(Beginning of Recorded information)

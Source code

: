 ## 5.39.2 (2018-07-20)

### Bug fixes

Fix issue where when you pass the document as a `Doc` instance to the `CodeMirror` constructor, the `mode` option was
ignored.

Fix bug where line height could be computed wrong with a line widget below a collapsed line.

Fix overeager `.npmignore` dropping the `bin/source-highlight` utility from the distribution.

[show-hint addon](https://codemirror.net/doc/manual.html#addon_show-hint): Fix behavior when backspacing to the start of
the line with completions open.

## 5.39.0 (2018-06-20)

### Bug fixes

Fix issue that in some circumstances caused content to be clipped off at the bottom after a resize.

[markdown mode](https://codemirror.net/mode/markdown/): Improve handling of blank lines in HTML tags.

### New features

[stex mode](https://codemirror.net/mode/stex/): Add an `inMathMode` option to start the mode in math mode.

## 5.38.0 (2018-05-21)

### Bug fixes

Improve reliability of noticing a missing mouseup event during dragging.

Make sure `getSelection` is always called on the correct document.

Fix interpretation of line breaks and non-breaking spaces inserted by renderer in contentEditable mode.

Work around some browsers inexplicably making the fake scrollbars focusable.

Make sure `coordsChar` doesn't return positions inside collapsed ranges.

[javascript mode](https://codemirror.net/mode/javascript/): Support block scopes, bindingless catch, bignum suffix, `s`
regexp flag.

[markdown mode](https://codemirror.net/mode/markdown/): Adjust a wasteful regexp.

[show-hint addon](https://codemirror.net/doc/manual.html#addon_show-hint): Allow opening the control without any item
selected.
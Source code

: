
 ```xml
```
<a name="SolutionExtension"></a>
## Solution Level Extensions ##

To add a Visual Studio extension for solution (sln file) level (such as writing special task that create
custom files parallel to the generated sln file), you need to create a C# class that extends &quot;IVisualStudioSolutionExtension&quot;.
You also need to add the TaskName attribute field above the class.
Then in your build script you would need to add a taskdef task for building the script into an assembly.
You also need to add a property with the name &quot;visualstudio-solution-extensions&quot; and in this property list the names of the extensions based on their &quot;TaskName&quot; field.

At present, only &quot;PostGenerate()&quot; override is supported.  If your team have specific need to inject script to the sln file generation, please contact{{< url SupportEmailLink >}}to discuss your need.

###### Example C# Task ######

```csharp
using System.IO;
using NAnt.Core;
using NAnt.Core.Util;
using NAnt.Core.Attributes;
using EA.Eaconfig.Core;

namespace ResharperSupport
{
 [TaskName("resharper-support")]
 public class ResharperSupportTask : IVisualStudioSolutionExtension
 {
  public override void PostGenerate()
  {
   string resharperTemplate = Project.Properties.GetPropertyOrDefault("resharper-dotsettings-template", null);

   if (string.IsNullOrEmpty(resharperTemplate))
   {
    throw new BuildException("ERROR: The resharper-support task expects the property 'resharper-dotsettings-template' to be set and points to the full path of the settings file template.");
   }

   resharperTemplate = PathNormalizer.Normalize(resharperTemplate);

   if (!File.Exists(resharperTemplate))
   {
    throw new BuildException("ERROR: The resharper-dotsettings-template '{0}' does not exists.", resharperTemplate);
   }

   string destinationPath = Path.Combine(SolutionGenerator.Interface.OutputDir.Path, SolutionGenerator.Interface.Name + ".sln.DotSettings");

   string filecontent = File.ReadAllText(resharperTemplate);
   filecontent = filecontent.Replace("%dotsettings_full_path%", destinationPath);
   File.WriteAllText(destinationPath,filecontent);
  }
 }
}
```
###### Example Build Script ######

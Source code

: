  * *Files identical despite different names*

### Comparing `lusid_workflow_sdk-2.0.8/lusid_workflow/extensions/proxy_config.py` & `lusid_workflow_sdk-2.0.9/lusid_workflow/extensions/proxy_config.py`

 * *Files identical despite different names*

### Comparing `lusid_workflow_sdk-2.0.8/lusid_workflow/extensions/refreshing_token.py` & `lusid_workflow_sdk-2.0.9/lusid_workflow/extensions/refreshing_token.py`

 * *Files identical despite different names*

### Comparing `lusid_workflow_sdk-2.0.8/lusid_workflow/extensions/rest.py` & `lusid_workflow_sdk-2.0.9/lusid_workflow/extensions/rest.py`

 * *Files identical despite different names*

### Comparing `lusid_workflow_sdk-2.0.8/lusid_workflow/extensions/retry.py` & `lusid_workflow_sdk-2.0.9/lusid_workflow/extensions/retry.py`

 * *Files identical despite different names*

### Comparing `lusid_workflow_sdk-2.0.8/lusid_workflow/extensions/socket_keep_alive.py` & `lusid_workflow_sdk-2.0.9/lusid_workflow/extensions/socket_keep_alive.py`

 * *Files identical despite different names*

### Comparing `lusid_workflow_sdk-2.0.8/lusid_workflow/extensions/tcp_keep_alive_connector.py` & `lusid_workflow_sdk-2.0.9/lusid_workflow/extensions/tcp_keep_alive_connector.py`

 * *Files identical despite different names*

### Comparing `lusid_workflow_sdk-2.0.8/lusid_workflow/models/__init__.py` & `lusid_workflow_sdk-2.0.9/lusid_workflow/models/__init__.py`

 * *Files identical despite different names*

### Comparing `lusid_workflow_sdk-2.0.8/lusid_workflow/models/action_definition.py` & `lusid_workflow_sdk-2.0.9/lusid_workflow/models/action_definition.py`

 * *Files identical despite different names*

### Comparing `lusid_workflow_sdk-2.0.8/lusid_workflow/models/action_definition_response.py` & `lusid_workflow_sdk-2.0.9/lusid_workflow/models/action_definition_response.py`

(End of Recorded information)

What you need to do:
Retype the entries above exactly as they appear.

Response area:
Source code

: ## 5.39.2 (2018-07-20)

### Bug fixes

Fix issue where when you pass the document as a `Doc` instance to the `CodeMirror` constructor, the `mode` option was
ignored.

Fix bug where line height could be computed wrong with a line widget below a collapsed line.

Fix overeager `.npmignore` dropping the `bin/source-highlight` utility from the distribution.

[show-hint addon](https://codemirror.net/doc/manual.html#addon_show-hint): Fix behavior when backspacing to the start of
the line with completions open.

## 5.39.0 (2018-06-20)

### Bug fixes

Fix issue that in some circumstances caused content to be clipped off at the bottom after a resize.

[markdown mode](https://codemirror.net/mode/markdown/): Improve handling of blank lines in HTML tags.

### New features

[stex mode](https://codemirror.net/mode/stex/): Add an `inMathMode` option to start the mode in math mode.

## 5.38.0 (2018-05-21)

### Bug fixes

Improve reliability of noticing a missing mouseup event during dragging.

Make sure `getSelection` is always called on the correct document.

Fix interpretation of line breaks and non-breaking spaces inserted by renderer in contentEditable mode.

Work around some browsers inexplicably making the fake scrollbars focusable.

Make sure `coordsChar` doesn't return positions inside collapsed ranges.

[javascript mode](https://codemirror.net/mode/javascript/): Support block scopes, bindingless catch, bignum suffix, `s`
regexp flag.

[markdown mode](https://codemirror.net/mode/markdown/): Adjust a wasteful regexp.

[show-hint addon](https://codemirror.net/doc/manual.html#addon_show-hint): Allow opening the control without any item
selected.
Source code

:
 ```xml
```
<a name="SolutionExtension"></a>
## Solution Level Extensions ##

To add a Visual Studio extension for solution (sln file) level (such as writing special task that create
custom files parallel to the generated sln file), you need to create a C# class that extends &quot;IVisualStudioSolutionExtension&quot;.
You also need to add the TaskName attribute field above the class.
Then in your build script you would need to add a taskdef task for building the script into an assembly.
You also need to add a property with the name &quot;visualstudio-solution-extensions&quot; and in this property list the names of the extensions based on their &quot;TaskName&quot; field.

At present, only &quot;PostGenerate()&quot; override is supported.  If your team have specific need to inject script to the sln file generation, please contact{{< url SupportEmailLink >}}to discuss your need.

###### Example C# Task ######

```csharp
using System.IO;
using NAnt.Core;
using NAnt.Core.Util;
using NAnt.Core.Attributes;
using EA.Eaconfig.Core;

namespace ResharperSupport
{
 [TaskName("resharper-support")]
 public class ResharperSupportTask : IVisualStudioSolutionExtension
 {
  public override void PostGenerate()
  {
   string resharperTemplate = Project.Properties.GetPropertyOrDefault("resharper-dotsettings-template", null);

   if (string.IsNullOrEmpty(resharperTemplate))
   {
    throw new BuildException("ERROR: The resharper-support task expects the property 'resharper-dotsettings-template' to be set and points to the full path of the settings file template.");
   }

   resharperTemplate = PathNormalizer.Normalize(resharperTemplate);

   if (!File.Exists(resharperTemplate))
   {
    throw new BuildException("ERROR: The resharper-dotsettings-template '{0}' does not exists.", resharperTemplate);
   }

   string destinationPath = Path.Combine(SolutionGenerator.Interface.OutputDir.Path, SolutionGenerator.Interface.Name + ".sln.DotSettings");

   string filecontent = File.ReadAllText(resharperTemplate);
   filecontent = filecontent.Replace("%dotsettings_full_path%", destinationPath);
   File.WriteAllText(destinationPath,filecontent);
  }
 }
}
```
###### Example Build Script ######

Source code

:  * *Files identical despite different names*

### Comparing `lusid_workflow_sdk-2.0.8/lusid_workflow/extensions/proxy_config.py` & `lusid_workflow_sdk-2.0.9/lusid_workflow/extensions/proxy_config.py`

 * *Files identical despite different names*

### Comparing `lusid_workflow_sdk-2.0.8/lusid_workflow/extensions/refreshing_token.py` & `lusid_workflow_sdk-2.0.9/lusid_workflow/extensions/refreshing_token.py`

 * *Files identical despite different names*

### Comparing `lusid_workflow_sdk-2.0.8/lusid_workflow/extensions/rest.py` & `lusid_workflow_sdk-2.0.9/lusid_workflow/extensions/rest.py`

 * *Files identical despite different names*

### Comparing `lusid_workflow_sdk-2.0.8/lusid_workflow/extensions/retry.py` & `lusid_workflow_sdk-2.0.9/lusid_workflow/extensions/retry.py`

 * *Files identical despite different names*

### Comparing `lusid_workflow_sdk-2.0.8/lusid_workflow/extensions/socket_keep_alive.py` & `lusid_workflow_sdk-2.0.9/lusid_workflow/extensions/socket_keep_alive.py`

 * *Files identical despite different names*

### Comparing `lusid_workflow_sdk-2.0.8/lusid_workflow/extensions/tcp_keep_alive_connector.py` & `lusid_workflow_sdk-2.0.9/lusid_workflow/extensions/tcp_keep_alive_connector.py`

 * *Files identical despite different names*

### Comparing `lusid_workflow_sdk-2.0.8/lusid_workflow/models/__init__.py` & `lusid_workflow_sdk-2.0.9/lusid_workflow/models/__init__.py`

 * *Files identical despite different names*

### Comparing `lusid_workflow_sdk-2.0.8/lusid_workflow/models/action_definition.py` & `lusid_workflow_sdk-2.0.9/lusid_workflow/models/action_definition.py`

 * *Files identical despite different names*

### Comparing `lusid_workflow_sdk-2.0.8/lusid_workflow/models/action_definition_response.py` & `lusid_workflow_sdk-2.0.9/lusid_workflow/models/action_definition_response.py`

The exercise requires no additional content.